June 18, 2024

Vita Nectar

Health is the main investment in life

Supporting innovations and their adoption: learning from the FREED project

4 min read

How the NHS can better support innovations and their adoption at scale is a critical question. With the current challenges the health service is facing, harnessing proven innovations and creating conditions where these can more easily spread is vitally important to transforming services and ensuring their sustainability.

Eating disorder services is an area where these challenges are being acutely felt. Gaining access to evidence-based, high-quality care as soon as possible can enable better recovery and long-term outcomes for children and young people. Yet the latest children’s commissioner for England analysis showed that recent increases in demand – particularly through the COVID-19 pandemic – have meant that children with eating disorders are experiencing long waits for services despite recommended targets for early access. Adopting best practice in this area will be critical in tackling these challenges.

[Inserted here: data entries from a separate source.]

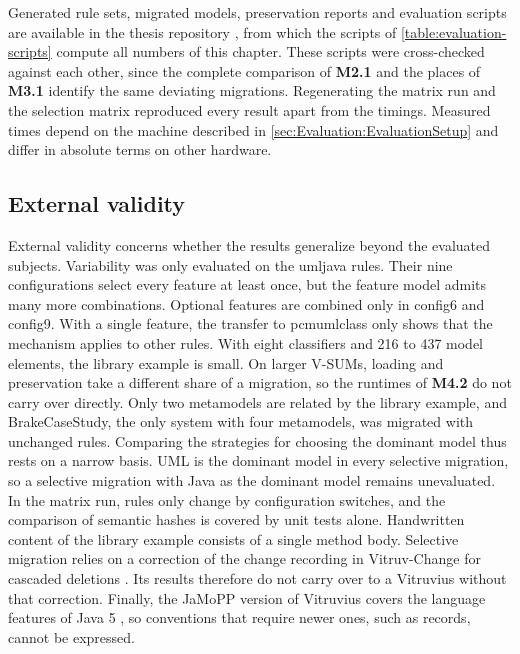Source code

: Generated rule sets, migrated models, preservation reports and evaluation scripts are available in the thesis repository \cite{thesis-repo}, from which the scripts of \autoref{table:evaluation-scripts} compute all numbers of this chapter.
These scripts were cross-checked against each other, since the complete comparison of \textbf{M2.1} and the places of \textbf{M3.1} identify the same deviating migrations.
Regenerating the matrix run and the selection matrix reproduced every result apart from the timings.
Measured times depend on the machine described in \autoref{sec:Evaluation:EvaluationSetup} and differ in absolute terms on other hardware.

\subsection{External validity}
\label{sec:Evaluation:ThreatsToValidity:ExternalValidity}

External validity concerns whether the results generalize beyond the evaluated subjects.
Variability was only evaluated on the umljava rules.
Their nine configurations select every feature at least once, but the feature model admits many more combinations.
Optional features are combined only in config6 and config9.
With a single feature, the transfer to pcmumlclass only shows that the mechanism applies to other rules.
With eight classifiers and 216 to 437 model elements, the library example is small.
On larger V-SUMs, loading and preservation take a different share of a migration, so the runtimes of \textbf{M4.2} do not carry over directly.
Only two metamodels are related by the library example, and BrakeCaseStudy, the only system with four metamodels, was migrated with unchanged rules.
Comparing the strategies for choosing the dominant model thus rests on a narrow basis.
UML is the dominant model in every selective migration, so a selective migration with Java as the dominant model remains unevaluated.
In the matrix run, rules only change by configuration switches, and the comparison of semantic hashes is covered by unit tests alone.
Handwritten content of the library example consists of a single method body.
Selective migration relies on a correction of the change recording in Vitruv-Change for cascaded deletions \cite{vitruv-change-issue}.
Its results therefore do not carry over to a Vitruvius without that correction.
Finally, the JaMoPP version of Vitruvius covers the language features of Java 5 \cite{heidenreich2009closing}, so conventions that require newer ones, such as records, cannot be expressed.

Improving access to eating disorder services through innovation

FREED (First episode Rapid Early intervention for Eating Disorders) is an innovation working to improve access to eating disorder services developed by King’s College London and South London and Maudsley NHS Foundation Trust. Originally funded through a Health Foundation innovation award in 2014, FREED specifically seeks to enable faster access to evidence-based treatments through rapid screening and assessment protocol, evidence-based guided self-help interventions and psychological therapies for patients and carers and an implementation toolkit for staff and services. Over the past decade, the team behind FREED has received further support from the Health Foundation to test proof of concept and generate evidence of scalability through its adoption across multiple eating disorder services. More recently, FREED has been supported by the Academic Health Science Network (ASHN Network) as part of its national spread programme. As of this year, FREED has been taken up by all 54 eligible mental health trusts in England. To date, nearly 4,000 patients have been seen through FREED pathways, and this figure is rising.

What factors facilitate successful innovation spread?

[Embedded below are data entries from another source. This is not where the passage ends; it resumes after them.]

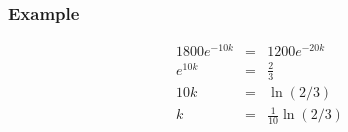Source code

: \begin{frame}
  \frametitle{Example}

  \begin{eqnarray*}
    1800 e^{-10k} & = & 1200 e^{-20k} \\
    e^{10k} & = & \frac{2}{3} \\
    10k & = & \ln(2/3) \\
    k & = & \frac{1}{10} \ln(2/3)
  \end{eqnarray*}

\end{frame}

Our report The spread challenge highlighted how the successful adoption of innovations can be much harder in practice than typically assumed and requires dedicated focus and resources. The importance of the support the FREED team has been able to draw on from the Health Foundation and AHSN Network is testament to that. But it isn’t enough by itself, and plenty of innovations fail to spread despite receiving support. So, what else matters?

First, the experience of FREED shows the compelling need for a strong evidence base. FREED demonstrated this through evaluation at its first site. This evaluation showed that young people with eating disorders who use the FREED pathway are seen earlier, spend less time with untreated eating disorder symptoms and show better post-treatment outcomes (across both eating disorder and general psychological symptoms) compared with those who use the standard service model. This evidence base has provided a strong case for other providers to take up the innovation, and faster access to treatment has been a mobilising core mission.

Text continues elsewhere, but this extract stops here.